Too many people say, “Clearly…” or “It was obvious to me that…” or “Everybody knew that…” when discussing their portfolio. However, simply owning the Mag 7 or all the Canadian banks is not managing your investments. It’s FOMO at best or lazy at worst.
Last Friday (March 28, 2025) was a very bad day in the market. All markets really took a tumble. And so did most of the stocks we own. But quite a few went up. Year to date, an even larger group of stocks are still up. Showing that diversification works. It’s not a miracle cure, but it cushions the blow. George Gatch of J.P. Morgan Asset Management once said, “the only free lunch in investing is diversification”. Don’t ignore this piece of advice.
Other controllables?
Bonds. GIC and cash in the bank is fine, but they don’t go up in value with a full fledge flight to safety going on amongst investors. A one-or two-year bank term deposit has
completely different characteristics than a bond. The difference is important. Too many people confuse the two.
Dividend income. Most people I meet know their portfolio value but have little clue about how much in dividends they receive. Quality businesses will continue to pay their owners (you, fellow shareholders) a dividend.
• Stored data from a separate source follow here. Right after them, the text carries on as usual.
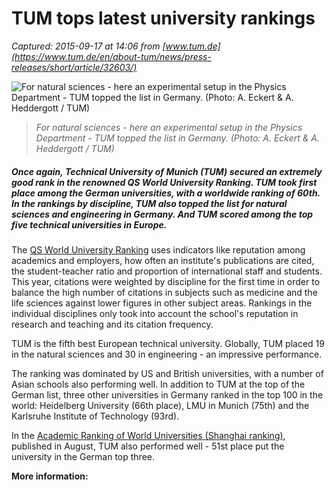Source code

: # TUM tops latest university rankings

_Captured: 2015-09-17 at 14:06 from [www.tum.de](https://www.tum.de/en/about-tum/news/press-releases/short/article/32603/)_

![For natural sciences - here an experimental setup in the Physics Department - TUM topped the list in Germany. \(Photo: A. Eckert & A. Heddergott / TUM\)](https://www.tum.de/typo3temp/_processed_/csm_EH20091021024_web_neu_da8ab2d86e.jpg)

> _For natural sciences - here an experimental setup in the Physics Department - TUM topped the list in Germany. (Photo: A. Eckert & A. Heddergott / TUM)_

##### Once again, Technical University of Munich (TUM) secured an extremely good rank in the renowned QS World University Ranking. TUM took first place among the German universities, with a worldwide ranking of 60th. In the rankings by discipline, TUM also topped the list for natural sciences and engineering in Germany. And TUM scored among the top five technical universities in Europe.

The [QS World University Ranking](http://www.topuniversities.com/university-rankings/world-university-rankings/2015#) uses indicators like reputation among academics and employers, how often an institute's publications are cited, the student-teacher ratio and proportion of international staff and students. This year, citations were weighted by discipline for the first time in order to balance the high number of citations in subjects such as medicine and the life sciences against lower figures in other subject areas. Rankings in the individual disciplines only took into account the school's reputation in research and teaching and its citation frequency.

TUM is the fifth best European technical university. Globally, TUM placed 19 in the natural sciences and 30 in engineering - an impressive performance.

The ranking was dominated by US and British universities, with a number of Asian schools also performing well. In addition to TUM at the top of the German list, three other universities in Germany ranked in the top 100 in the world: Heidelberg University (66th place), LMU in Munich (75th) and the Karlsruhe Institute of Technology (93rd).

In the [Academic Ranking of World Universities (Shanghai ranking)](http://www.shanghairanking.com/ARWU2015.html), published in August, TUM also performed well - 51st place put the university in the German top three.

**More information:**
Having a financial plan. This serves as a road map. Where and how am I going to pay for retirement? Knowing is power. Which source of income am I using to fund next years living expenses? A bond maturing, dividends, government-sponsored pension. The answer should be clear and have nothing to do with a rising or falling stock market.
Life insurance. Knowing exactly how much you’ll leave your heirs, regardless of stock price. For those of us for which this is important, it’s reassuring.
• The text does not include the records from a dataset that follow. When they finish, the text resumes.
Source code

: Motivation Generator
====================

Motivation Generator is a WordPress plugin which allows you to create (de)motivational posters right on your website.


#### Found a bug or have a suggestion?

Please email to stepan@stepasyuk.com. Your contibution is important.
Another controllable is understanding the difference between short-term volatility vs. long-term growth.
Market (over)reactions to political and economic uncertainty are common. However, staying invested through volatility has historically been the most effective strategy for long-term wealth accumulation. Equity markets have consistently delivered positive returns despite short-term disruptions and attempting to exit and re-enter the market at the right moment is a recipe for disaster.
Therefore, our approach is to be generally defensively positioned but not doing anything radical in the face of the current uncertainty. We have raised some cash and may do more depending on how the next several weeks and months play out. But mostly, it’s about keeping our emotions in check and preparing a sort of shopping list of great companies when we are offered an opportunity.
For the moment, our main portfolio, the Global 35 is holding well, being down by less than 1%. The other portfolios are also doing well, especially compared to the hyperbole that you might get from various media.
Nevertheless, I think the road ahead of us will be more challenging in the short term.
So, we continue to monitor the evolving policy landscape and its potential effects on the economy and your investments. Our focus remains on maintaining a disciplined, diversified investment strategy tailored to your long-term goals.
While uncertainty can be unsettling, history suggests that patience and discipline are rewarded. Previous periods of market stress—whether due to policy shifts, geopolitical tensions, or economic downturns—have ultimately been followed by recoveries.
That's why I invite you to look less often at your portfolio, to remember your investment horizon and, if you have significant cash in the bank, to send it to us. That's ammunition we can use at the right moment.